Dieses generelle Verbot des assistierten Suizids praktizieren viele europäische Länder wie Italien, England, Finnland oder Österreich. Nur mit einem Verbot werden alte, kranke oder lebensmüde Mitbürger geschützt.

kath.net: Hat der Gesetzentwurf für ein Verbot der Tötungsbeihilfe denn keine Chancen auf Erfolg?

Lambrecht:
Wir befürchten, dass der richtige Gesetzentwurf von Sensburg/Dörflinger nicht einmal ins Parlament eingebracht werden kann. Der weitreichende Gesetzentwurf mit dem Verbot jeder Tötungsbeihilfe könnte an der parlamentarischen Geschäftsordnung und an innerfraktionellen Machtspielchen scheitern. Denn um einen Entwurf in das Verfahren einzubringen, müssen 32 Abgeordnete diesen unterschreiben.
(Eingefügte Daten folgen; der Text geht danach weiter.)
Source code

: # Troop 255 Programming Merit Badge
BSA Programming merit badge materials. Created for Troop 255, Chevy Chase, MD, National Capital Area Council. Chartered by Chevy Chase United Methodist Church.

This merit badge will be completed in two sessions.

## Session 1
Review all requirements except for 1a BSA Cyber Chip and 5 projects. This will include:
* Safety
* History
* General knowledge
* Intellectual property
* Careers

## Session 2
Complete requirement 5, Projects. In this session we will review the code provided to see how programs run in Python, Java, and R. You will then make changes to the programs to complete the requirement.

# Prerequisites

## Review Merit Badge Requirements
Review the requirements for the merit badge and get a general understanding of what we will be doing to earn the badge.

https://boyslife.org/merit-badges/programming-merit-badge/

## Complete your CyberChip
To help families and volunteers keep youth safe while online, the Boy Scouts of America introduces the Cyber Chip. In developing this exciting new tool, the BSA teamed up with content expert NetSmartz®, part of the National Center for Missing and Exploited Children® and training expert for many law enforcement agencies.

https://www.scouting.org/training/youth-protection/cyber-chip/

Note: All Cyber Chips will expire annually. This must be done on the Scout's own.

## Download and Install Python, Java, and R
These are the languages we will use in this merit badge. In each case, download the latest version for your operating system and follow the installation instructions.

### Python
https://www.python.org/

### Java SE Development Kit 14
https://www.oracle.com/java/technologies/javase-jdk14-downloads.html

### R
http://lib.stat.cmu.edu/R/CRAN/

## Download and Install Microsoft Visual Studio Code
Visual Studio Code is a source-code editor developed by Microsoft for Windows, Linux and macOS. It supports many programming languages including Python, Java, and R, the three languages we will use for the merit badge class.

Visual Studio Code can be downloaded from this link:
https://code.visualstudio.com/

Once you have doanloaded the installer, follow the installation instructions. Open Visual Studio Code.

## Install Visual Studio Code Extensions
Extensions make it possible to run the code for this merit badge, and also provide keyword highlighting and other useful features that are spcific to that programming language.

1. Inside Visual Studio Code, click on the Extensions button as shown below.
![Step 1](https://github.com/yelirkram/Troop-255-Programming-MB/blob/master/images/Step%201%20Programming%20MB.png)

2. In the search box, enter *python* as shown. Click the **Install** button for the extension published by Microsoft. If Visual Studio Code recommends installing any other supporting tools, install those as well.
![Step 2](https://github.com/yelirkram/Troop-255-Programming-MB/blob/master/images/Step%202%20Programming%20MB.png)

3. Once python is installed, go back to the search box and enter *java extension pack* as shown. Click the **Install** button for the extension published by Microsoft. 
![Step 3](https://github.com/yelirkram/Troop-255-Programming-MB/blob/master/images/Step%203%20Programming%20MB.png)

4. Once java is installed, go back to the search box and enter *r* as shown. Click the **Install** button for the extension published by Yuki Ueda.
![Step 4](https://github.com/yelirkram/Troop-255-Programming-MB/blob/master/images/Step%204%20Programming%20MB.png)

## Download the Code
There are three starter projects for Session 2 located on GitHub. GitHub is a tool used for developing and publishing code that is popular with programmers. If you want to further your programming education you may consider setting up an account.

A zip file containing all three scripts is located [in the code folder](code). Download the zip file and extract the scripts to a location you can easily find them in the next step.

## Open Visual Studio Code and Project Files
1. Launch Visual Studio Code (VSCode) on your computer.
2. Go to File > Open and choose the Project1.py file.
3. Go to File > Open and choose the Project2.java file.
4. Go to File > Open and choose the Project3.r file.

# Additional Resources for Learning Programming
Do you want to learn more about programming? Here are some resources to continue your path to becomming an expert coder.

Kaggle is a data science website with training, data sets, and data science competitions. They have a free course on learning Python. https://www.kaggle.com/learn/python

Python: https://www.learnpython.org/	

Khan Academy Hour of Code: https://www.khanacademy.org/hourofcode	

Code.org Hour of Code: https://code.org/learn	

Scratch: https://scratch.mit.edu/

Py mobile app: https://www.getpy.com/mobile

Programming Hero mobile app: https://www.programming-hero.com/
Momentan gibt es erst etwa 15 Unterschriften – was angesichts der vielen Politiker aus CSU und CDU völlig unverständlich ist.

kath.net: Wäre denn der Gesetzentwurf von Brand/Griese nicht ein guter Kompromiss?

Lambrecht:
Nein. Der Gesetzentwurf von Brand und Kollegen hat ein erhöhtes Gefahrenpotential. Er unterstellt den Angehörigen, stets aus Mitleid und altruistischen Gründen dem alten Vater oder der Großmutter bei der Selbsttötung helfen zu wollen. Jeder weiß, dass Pflege und Betreuung von alten oder kranken Verwandten auch anstrengend sein kann, viele überfordert sind und die Lawine von Pflegebedürftigen die nächsten 20 Jahre immer größer wird. Wie soll man denn kontrollieren, dass der Enkel ‚nur aus Mitleid‘ dem Großvater den Giftbecher aufs Nachtkästchen stellt?

kath.net: Viele fordern mehr Selbstbestimmung am Lebensende. Würde denn so ein Gesetz, das die Sterbehilfe im Einzelfall und privaten Bereich lässt, dem nicht gerecht?

Lambrecht:
Aus dem Recht auf Beihilfe zum Suizid durch Angehörige, Nahestehende oder Ärzte wird sofort ein Druck für die alten und kranken Verwandten und Menschen entstehen. Man muss –vor sich selbst und der Umwelt- rechtfertigen. Das ist ein fatales Signal an die vulnerabelste Gruppe der Mitmenschen, die Alten und Kranken, die nicht zur Last fallen wollen und die unseren besonderen Schutz brauchen. Zudem bestätigt die Suizidforschung, dass die meisten Suizide wegen Despressionen begangen werden. Hier sollte man statt des Giftbechers echte Hilfe anbieten.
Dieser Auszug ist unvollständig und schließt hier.